ŞEN KALASIN HALEP ŞEHRİ
Birkaç defa gittim Halep’e. Ama, her gittiğimde sanki Türkiye’de bulunuyormuşum hissi hakim olmaktadır bana. Fark sadece çevredeki Arapça yazılardan ibaret. Öylesine güzel, öylesine bizden ve candan bir şehirdir ki, bir anda diğer Anadolu şehirleri gibi sizi sarar, sarmalar, en yakın bir dost gibi kendine çeker adeta. Sanayi ve ticaret şehri olmasının yanı sıra kendine has kültürel değerleri olan çok eski tarihe sahip ve Osmanlı’nın en önemli şehirlerinden biri burası.

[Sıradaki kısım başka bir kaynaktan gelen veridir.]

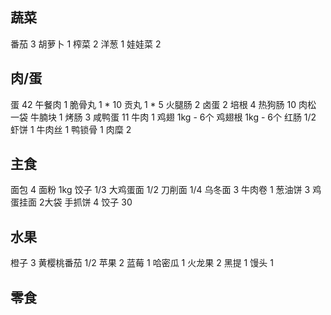 ## 蔬菜

番茄 3
胡萝卜 1
榨菜 2
洋葱 1
娃娃菜 2

## 肉/蛋

蛋 42
午餐肉 1
脆骨丸 1 * 10
贡丸 1 * 5
火腿肠 2
卤蛋 2
培根 4
热狗肠 10
肉松 一袋
牛腩块 1
烤肠 3
咸鸭蛋 11
牛肉 1
鸡翅 1kg - 6个
鸡翅根 1kg - 6个
红肠 1/2
虾饼 1
牛肉丝 1
鸭锁骨 1
肉糜 2

## 主食

面包 4
面粉 1kg
饺子 1/3
大鸡蛋面 1/2
刀削面 1/4
乌冬面 3
牛肉卷 1
葱油饼 3
鸡蛋挂面 2大袋
手抓饼 4
饺子 30

## 水果

橙子 3
黄樱桃番茄 1/2
苹果 2
蓝莓 1
哈密瓜 1
火龙果 2
黑提 1
馒头 1

## 零食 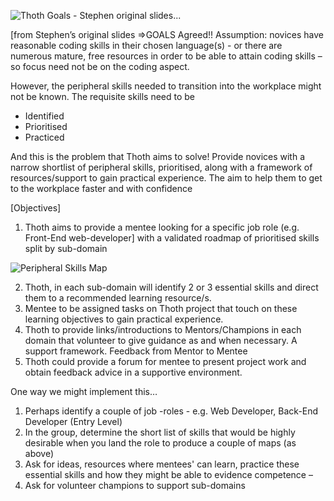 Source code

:  
![Thoth Goals - Stephen original slides...](file:///C:\Users\leste\Desktop\thothGoals.png)


[from Stephen’s original slides =>GOALS Agreed!! 
Assumption: novices have reasonable coding skills in their chosen language(s) - or there are numerous mature, free resources in order to be able to attain coding skills – so focus need not be on the coding aspect.

However, the peripheral skills needed to transition into the workplace might not be known.  The requisite skills need to be 

* Identified
* Prioritised
* Practiced 


And this is the problem that Thoth aims to solve!
Provide novices with a narrow shortlist of peripheral skills, prioritised, along with a framework of resources/support to gain practical experience. The aim to help them to get to the workplace faster and with confidence 

[Objectives]
1. Thoth aims to provide a mentee looking for a specific job role (e.g. Front-End web-developer] with a validated roadmap of prioritised skills split by  sub-domain 

![Peripheral Skills Map](file:///C:\Users\leste\Desktop\thothmap.png)


2. Thoth, in each sub-domain will identify 2 or 3 essential skills and direct them to a recommended learning resource/s.
3. Mentee to be assigned tasks on Thoth project that touch on these learning objectives to gain practical experience.
4. Thoth to provide links/introductions to Mentors/Champions in each domain that volunteer to give guidance as and when necessary. A support framework. Feedback from Mentor to Mentee
5. Thoth could provide a forum for mentee to present project work and obtain feedback advice in a supportive environment.


One way we might implement this…

1. Perhaps identify a couple of job -roles - e.g. Web Developer, Back-End Developer (Entry Level)
2. In the group, determine the short list of skills that would be highly desirable when you land the role to produce a couple of maps (as above)
3. Ask for ideas, resources where mentees' can learn, practice these essential skills and how they might be able to evidence competence –
4. Ask for volunteer champions to support sub-domains

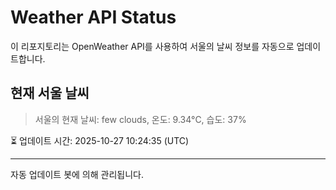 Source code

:
# Weather API Status

이 리포지토리는 OpenWeather API를 사용하여 서울의 날씨 정보를 자동으로 업데이트합니다.

## 현재 서울 날씨
> 서울의 현재 날씨: few clouds, 온도: 9.34°C, 습도: 37%

⏳ 업데이트 시간: 2025-10-27 10:24:35 (UTC)

---
자동 업데이트 봇에 의해 관리됩니다.
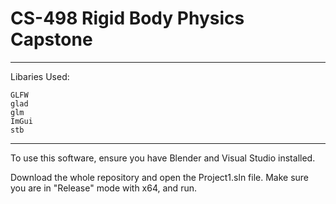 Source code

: # CS-498 Rigid Body Physics Capstone

------------------------------------

Libaries Used:

	GLFW
	glad
	glm
	ImGui
	stb
	
-------------------------------------

To use this software, ensure you have
Blender and Visual Studio installed.

Download the whole repository and open
the Project1.sln file. Make sure you are 
in "Release" mode with x64, and run.
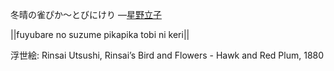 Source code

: 冬晴の雀ぴか～とびにけり
—[星野立子](https://ja.wikipedia.org/wiki/星野立子)

||fuyubare no suzume pikapika tobi ni keri||

浮世絵: Rinsai Utsushi, Rinsai’s Bird and Flowers - Hawk and Red Plum, 1880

Eski tarihçilerin “Doğunun Kraliçesi” tabiri verdikleri tahminî 5000 yıllık tarihe sahip bu güzel şehir, aynı zamanda Osmanlı şehirciliğinin klasik örneklerinden de biri. Halep’te bir yanda, ortadoğunun Kudüs, Halep, Urfa gibi pek çok şehrinde gördüğümüz dar, kemerli sokakları, konakları ve yer altı tünelleriyle eski şehir, diğer tarafta ise villa tipi evleriyle yeni ve modern Halep. Bu iki farklı bölge, yer yer birinin bittiği yerde, diğeri başlayarak birbirini tamamlıyor, adeta eski ile yeni iç içe girmiş görünüyor. Halep’te eskiyle yeni bizdeki gibi birbirlerine zıtlık oluşturmuyor, aksine uyum gösteriyor. Mesela, eski mahallelerdeki binaların yapılmış olduğu Kayşanî cinsi Halep taşıyla yeni binaların da yüzeyleri kaplanmış. Yani eski binalar ile yeniler arasında mükemmel bir münasebet söz konusu. Geniş yolları ve 4-5 katı geçmeyen binalarıyla, çoğu yerde gördüğümüz mimarî dejenerasyon burada hemen hiç görülmüyor. Bu yüzden Halep’in mimarî kimliğiyle kendini öne çıkarttığını farkediyorsunuz.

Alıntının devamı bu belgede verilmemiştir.